Repository files navigation

KoopDB

KoopDB is a distributed object storage system designed for high-performance video streaming, offering S3-compatible API endpoints, zero-copy streaming, and strong reliability through erasure coding. This project is an ongoing capstone for the S26 Distributed Systems program.


Overview

KoopDB implements a scalable architecture with the following core components:

  • Query Processor (API Gateway): Exposes S3-compatible HTTP endpoints, handles request routing, orchestrates erasure coding, and manages multipart upload state via a cache abstraction layer.
  • Storage Node: Backend storage servers responsible for persistent shard storage, versioning, and fault tolerance.
  • Common Libraries: Shared classes for partition placement, replica sets, erasure configuration, pub/sub, and metadata fetching.
  • Cluster Coordination: Uses etcd for cluster topology and erasure-set configuration, Redis as the distributed cache for multipart upload session state, and Kafka as the per-partition sequencer / pub-sub bus for ordered commit messages.

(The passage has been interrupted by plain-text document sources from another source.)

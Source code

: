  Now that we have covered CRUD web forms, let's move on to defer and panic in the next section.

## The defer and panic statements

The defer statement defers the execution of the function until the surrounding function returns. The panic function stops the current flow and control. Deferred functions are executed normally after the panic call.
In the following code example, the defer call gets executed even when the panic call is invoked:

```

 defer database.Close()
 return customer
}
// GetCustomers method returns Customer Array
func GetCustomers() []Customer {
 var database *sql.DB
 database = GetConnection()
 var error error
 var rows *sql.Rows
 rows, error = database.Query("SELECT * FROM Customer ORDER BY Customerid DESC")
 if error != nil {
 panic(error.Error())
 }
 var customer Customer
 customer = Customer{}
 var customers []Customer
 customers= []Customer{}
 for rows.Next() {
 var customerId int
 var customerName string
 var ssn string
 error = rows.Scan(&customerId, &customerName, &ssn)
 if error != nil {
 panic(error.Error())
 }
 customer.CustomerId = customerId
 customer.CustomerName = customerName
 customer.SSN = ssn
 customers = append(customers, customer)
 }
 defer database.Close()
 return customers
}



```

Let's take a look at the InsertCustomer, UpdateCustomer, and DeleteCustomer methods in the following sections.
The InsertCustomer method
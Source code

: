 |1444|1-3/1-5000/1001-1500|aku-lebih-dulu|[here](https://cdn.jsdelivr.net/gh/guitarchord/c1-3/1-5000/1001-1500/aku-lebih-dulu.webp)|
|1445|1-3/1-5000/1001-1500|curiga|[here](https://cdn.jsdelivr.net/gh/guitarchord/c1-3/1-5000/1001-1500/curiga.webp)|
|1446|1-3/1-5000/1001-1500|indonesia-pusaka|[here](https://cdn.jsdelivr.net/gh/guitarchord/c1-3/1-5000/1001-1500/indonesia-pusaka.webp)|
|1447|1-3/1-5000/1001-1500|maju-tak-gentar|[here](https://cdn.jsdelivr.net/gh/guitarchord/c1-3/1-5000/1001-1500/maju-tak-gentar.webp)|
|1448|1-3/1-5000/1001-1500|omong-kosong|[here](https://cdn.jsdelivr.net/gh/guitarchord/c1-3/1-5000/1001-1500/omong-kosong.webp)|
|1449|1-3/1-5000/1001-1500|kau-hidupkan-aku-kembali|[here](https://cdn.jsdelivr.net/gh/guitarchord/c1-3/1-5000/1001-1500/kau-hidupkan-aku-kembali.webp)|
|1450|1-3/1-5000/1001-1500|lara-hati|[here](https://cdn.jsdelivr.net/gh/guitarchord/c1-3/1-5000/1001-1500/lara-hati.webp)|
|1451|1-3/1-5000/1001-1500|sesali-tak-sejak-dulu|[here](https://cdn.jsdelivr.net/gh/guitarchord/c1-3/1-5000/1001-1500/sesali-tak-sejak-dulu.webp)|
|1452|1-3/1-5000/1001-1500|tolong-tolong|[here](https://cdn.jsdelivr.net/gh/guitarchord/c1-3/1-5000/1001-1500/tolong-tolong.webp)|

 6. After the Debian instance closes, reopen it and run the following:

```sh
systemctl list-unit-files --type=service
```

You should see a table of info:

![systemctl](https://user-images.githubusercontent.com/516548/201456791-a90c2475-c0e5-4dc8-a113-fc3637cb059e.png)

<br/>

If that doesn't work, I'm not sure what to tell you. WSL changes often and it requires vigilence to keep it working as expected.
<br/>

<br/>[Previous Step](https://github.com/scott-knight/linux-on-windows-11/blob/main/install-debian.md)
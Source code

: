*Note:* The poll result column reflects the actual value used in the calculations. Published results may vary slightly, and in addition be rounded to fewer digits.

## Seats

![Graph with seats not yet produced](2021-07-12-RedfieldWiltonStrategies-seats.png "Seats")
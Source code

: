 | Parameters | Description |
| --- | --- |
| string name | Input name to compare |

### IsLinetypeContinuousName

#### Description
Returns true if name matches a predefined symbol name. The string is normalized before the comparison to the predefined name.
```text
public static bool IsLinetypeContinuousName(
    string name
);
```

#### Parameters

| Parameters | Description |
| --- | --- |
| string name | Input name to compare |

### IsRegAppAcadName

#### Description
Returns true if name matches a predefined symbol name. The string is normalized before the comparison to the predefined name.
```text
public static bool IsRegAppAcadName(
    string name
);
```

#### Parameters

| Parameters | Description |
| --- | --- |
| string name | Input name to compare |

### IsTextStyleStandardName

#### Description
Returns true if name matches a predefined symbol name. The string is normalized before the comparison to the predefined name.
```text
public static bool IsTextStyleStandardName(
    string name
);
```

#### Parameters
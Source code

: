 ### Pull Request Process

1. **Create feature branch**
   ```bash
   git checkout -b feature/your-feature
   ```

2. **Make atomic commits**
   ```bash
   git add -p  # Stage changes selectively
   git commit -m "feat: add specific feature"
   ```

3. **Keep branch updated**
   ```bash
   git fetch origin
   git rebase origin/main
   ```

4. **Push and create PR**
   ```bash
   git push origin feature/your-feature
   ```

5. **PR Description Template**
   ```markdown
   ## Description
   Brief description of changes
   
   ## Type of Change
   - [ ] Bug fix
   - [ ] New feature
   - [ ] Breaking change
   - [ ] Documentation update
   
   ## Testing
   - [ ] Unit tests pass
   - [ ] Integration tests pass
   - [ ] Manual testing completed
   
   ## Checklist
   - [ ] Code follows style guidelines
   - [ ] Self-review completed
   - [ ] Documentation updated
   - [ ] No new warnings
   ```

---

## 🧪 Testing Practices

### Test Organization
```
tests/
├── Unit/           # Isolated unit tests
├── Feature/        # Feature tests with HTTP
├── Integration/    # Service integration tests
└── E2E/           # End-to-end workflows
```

The system uses Reed-Solomon erasure coding (default 6 data + 3 parity shards), tolerating up to 3 concurrent node failures.


Architecture

System Diagram

┌──────────────┐
│   Client     │
└──────┬───────┘
       │ HTTP (S3-compatible)
       ▼
┌─────────────────────┐
│  Query Processor    │ (3+ replicas)
│  - REST API         │
│  - Erasure Codec    │
│  - Routing, Hashing │
│  - Multipart Cache  │
└────────┬────────────┘
         │ HTTP (shard store API)
         ▼
┌─────────────────────┐
│   Storage Nodes     │ (9 nodes, 6 data + 3 parity)
│   - Disk I/O        │
│   - Versioning      │
│   - Partitioning    │
└────────┬────────────┘
         │
   ┌─────┼─────────┬────────┬────────┐
   ▼     ▼         ▼        ▼        ▼
 ETCD  Kafka     Redis    Disk     RocksDB
 Cluster (seq.)  (cache)  Storage  (metadata)

Kafka carries ordered commit messages (PutMessage, DeleteMessage, CreateBucketMessage, DeleteBucketMessage, MultipartCommitMessage) from Query Processors to Storage Nodes, providing per-partition sequencing.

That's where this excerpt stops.